Breda History


The attractive backdrop of the historic city center gives extra cachet to enjoying culture, shopping and relaxing in Breda.

Anyone strolling through the medieval shopping streets in the old center is surrounded by the legacy of the greatest developments and richest cultural history of the city: the 15th and 16th centuries. Breda was a rich and powerful city at that time, where art and culture were in full bloom. The church (de Grote Kerk) is visible from almost any part of the city, and the collection of Breda silver in Breda’s Museum still reflects this wealth.

The recorded history of Breda starts in the 11th century when Breda was a direct fief of the Holy Roman Emperor. In 1252, the city obtained a municipal charter and with it, the right to build fortifications.


The acquisition of Breda by the House of Orange-Nassau in 1403 put the city on a path of prosperity as a residence city (residentiestad). The presence of the influential Orange-Nassau family made it an attractive place for wealthy nobles who built palatial residences in the old quarters of the city. Some of these gentry homes still exist today, and a good clue to finding them is to look for the word “Hofhuis” (house with a courtyard), a nod to their characteristic  U-shaped inner courtyards. Other distinguishable elements are masonry outer walls, late Gothic stepped towers and stone crossed window frames.


Even though Breda was the residence of the House of Nassau, it was ruled from the Spanish Royal palace of Escorial, near Madrid. Count Henry III of Nassau was the chamberlain of the Spanish ruler Emperor Charles V. During the 80-year war, Breda Castle was a major point of conflict between Spain and the Netherlands. In 1590, the son of William of Orange, prince Maurits, took the castle with the aid of a ruse. The Spanish commander Spinola besieged the fortress in 1624-25 and forced Breda to capitulate. The famous painting Las Lanzas (The Capitulation of Breda) by Velazquez depicts the Spanish commander receiving the keys to the city from Justinus van Nassau. In 1637 Breda was captured definitively from the Spanish by Frederik Hendrik, and became part of the Dutch Republic. 


In the 15th century, due to the growing economic and strategic importance of the city, the Grote Kerk (Onze Lieve Vrouwe Kerk – Church of Our Lady) was built in Brabantine Gothic style. Its 97-meter-tall tower (318 feet) is visible from most streets in the city center.

Grote Kerk is more than a church. It is a cultural and community space that often hosts exhibitions, concerts and events. You can visit the church (and its current exhibitions) for free, but a small donation is always appreciated.

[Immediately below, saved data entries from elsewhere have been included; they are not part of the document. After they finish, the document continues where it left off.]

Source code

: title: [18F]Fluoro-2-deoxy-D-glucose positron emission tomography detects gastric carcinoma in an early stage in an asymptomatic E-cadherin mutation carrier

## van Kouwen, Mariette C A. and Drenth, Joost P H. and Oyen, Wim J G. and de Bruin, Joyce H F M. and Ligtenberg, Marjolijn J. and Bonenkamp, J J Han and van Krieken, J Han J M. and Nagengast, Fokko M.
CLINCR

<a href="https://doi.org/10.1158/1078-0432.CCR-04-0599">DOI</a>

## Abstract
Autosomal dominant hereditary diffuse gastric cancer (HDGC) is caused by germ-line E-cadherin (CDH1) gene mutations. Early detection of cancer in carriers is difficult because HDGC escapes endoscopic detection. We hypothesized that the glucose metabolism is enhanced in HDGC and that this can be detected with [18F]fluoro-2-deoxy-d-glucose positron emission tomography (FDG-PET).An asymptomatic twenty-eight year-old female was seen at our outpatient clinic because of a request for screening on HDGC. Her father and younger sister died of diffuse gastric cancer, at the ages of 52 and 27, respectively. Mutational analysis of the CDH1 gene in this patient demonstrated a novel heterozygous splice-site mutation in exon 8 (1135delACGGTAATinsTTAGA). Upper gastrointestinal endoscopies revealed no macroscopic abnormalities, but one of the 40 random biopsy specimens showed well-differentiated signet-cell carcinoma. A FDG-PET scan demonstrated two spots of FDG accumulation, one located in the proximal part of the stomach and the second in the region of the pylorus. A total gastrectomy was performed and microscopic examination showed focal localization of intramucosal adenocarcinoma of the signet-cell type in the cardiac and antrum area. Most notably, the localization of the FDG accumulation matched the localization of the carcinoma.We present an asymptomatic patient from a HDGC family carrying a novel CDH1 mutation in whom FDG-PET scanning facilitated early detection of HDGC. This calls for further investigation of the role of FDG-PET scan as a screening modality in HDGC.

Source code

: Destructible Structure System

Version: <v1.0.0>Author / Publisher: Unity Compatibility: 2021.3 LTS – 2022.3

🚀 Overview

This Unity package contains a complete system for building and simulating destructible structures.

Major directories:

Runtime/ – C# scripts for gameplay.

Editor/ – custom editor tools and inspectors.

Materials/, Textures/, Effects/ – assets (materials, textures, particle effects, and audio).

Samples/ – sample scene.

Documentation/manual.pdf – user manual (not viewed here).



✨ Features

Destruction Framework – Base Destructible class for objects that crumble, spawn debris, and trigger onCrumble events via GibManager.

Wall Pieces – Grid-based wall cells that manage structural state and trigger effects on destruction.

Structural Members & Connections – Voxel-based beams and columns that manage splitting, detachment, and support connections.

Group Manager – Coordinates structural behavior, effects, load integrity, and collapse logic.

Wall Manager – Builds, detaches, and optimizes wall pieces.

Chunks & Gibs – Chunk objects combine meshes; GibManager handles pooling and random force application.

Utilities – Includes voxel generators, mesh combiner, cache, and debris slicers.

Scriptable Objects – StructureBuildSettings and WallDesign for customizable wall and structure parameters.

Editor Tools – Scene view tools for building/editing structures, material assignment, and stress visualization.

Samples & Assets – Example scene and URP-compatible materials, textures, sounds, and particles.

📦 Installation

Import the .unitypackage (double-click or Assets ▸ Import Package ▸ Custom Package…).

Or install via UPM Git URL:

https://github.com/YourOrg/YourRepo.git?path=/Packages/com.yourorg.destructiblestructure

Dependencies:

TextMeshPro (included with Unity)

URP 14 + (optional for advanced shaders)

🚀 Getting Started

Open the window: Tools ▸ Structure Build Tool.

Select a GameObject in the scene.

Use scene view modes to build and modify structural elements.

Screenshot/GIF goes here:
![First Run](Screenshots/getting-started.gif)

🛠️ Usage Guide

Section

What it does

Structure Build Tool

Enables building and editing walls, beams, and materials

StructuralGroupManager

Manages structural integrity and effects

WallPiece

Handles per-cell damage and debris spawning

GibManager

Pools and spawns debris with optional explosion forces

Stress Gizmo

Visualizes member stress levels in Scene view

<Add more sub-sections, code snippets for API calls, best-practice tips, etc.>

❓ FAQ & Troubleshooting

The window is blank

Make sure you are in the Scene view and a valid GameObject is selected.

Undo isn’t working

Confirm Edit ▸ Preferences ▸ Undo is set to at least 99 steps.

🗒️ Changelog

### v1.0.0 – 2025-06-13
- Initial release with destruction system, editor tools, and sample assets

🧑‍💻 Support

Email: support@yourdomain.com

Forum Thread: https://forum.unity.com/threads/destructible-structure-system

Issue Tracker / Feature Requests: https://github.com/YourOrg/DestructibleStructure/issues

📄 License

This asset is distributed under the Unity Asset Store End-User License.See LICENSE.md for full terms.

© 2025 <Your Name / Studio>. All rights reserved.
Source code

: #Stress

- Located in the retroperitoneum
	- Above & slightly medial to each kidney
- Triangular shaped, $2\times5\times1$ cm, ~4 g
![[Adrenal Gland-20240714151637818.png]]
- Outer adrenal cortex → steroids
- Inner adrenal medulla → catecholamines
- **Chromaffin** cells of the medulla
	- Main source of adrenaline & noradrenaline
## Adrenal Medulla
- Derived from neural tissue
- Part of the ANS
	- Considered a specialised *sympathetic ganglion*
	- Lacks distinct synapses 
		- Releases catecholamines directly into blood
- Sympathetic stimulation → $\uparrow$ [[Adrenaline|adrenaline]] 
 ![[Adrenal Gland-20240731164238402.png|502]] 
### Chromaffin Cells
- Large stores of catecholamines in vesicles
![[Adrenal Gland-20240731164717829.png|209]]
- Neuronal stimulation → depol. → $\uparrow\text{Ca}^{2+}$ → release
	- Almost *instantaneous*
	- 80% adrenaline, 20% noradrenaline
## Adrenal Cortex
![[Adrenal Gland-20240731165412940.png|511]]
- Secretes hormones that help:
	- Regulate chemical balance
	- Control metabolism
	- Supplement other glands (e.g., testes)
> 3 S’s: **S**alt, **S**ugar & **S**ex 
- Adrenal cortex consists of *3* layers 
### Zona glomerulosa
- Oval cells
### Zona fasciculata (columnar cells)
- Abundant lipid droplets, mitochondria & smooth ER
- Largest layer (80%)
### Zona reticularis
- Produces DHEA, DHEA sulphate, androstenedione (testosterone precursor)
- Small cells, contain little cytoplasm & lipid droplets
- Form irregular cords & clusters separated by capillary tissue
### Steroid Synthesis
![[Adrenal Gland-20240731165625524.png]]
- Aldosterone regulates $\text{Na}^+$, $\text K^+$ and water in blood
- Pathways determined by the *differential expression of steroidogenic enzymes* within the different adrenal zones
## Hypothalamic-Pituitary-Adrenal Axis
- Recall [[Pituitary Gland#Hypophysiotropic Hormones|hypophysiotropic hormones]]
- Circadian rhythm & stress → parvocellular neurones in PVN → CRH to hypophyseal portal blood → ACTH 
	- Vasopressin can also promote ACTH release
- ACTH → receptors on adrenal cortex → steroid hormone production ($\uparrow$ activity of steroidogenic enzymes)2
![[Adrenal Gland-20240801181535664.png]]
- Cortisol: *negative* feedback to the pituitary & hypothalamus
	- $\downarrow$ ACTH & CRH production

If you enter the city center of Breda through the Valkenberg park, you’ll find yourself in front of the Castle of Breda, standing proof of the historical link between the city and the House of Orange-Nassau. In 1198 a fortress stood on the site of the current castle. The building has been integrated into the defense structures of Breda, but over time it has been rebuilt and enlarged several times. The Royal Military Academy (KMA) has been using the castle since 1828. The Valkenburg city park, adjacent to Breda castle, used to serve as the castle gardens for the lords of Breda until 1812. The original forest disappeared in the 17th century and was replaced by a French-style garden.